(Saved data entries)

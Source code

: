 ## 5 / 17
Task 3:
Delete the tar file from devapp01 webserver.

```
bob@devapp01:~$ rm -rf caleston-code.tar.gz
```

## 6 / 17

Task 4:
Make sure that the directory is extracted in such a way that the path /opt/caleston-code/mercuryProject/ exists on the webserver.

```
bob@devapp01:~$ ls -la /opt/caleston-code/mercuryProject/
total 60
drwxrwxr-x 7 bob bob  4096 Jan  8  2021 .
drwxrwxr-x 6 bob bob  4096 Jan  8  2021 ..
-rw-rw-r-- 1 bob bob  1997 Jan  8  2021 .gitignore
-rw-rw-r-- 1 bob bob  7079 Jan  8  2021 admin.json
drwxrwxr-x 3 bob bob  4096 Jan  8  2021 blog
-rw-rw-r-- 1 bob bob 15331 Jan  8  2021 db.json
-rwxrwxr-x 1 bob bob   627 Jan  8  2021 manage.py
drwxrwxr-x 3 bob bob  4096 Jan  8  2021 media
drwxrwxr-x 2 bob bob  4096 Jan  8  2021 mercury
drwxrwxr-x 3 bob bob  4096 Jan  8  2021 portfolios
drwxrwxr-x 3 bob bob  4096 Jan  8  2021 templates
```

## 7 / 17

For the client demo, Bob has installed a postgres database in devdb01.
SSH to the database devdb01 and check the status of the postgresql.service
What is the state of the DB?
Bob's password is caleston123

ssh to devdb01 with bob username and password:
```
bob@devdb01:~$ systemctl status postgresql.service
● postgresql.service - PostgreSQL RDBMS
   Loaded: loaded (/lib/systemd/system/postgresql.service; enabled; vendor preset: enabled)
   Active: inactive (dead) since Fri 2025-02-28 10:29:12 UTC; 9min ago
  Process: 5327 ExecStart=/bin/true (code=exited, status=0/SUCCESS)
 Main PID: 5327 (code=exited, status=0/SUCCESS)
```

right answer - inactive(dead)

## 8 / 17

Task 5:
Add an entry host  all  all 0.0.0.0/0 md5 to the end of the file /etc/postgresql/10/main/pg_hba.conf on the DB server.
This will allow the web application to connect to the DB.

__YOUR GOAL__:
Where in the records does the word "password" appear? Copy each line that holds it.

__ANSWER SECTION__:
Bob's password is caleston123
ssh to devdb01 with bob username and password:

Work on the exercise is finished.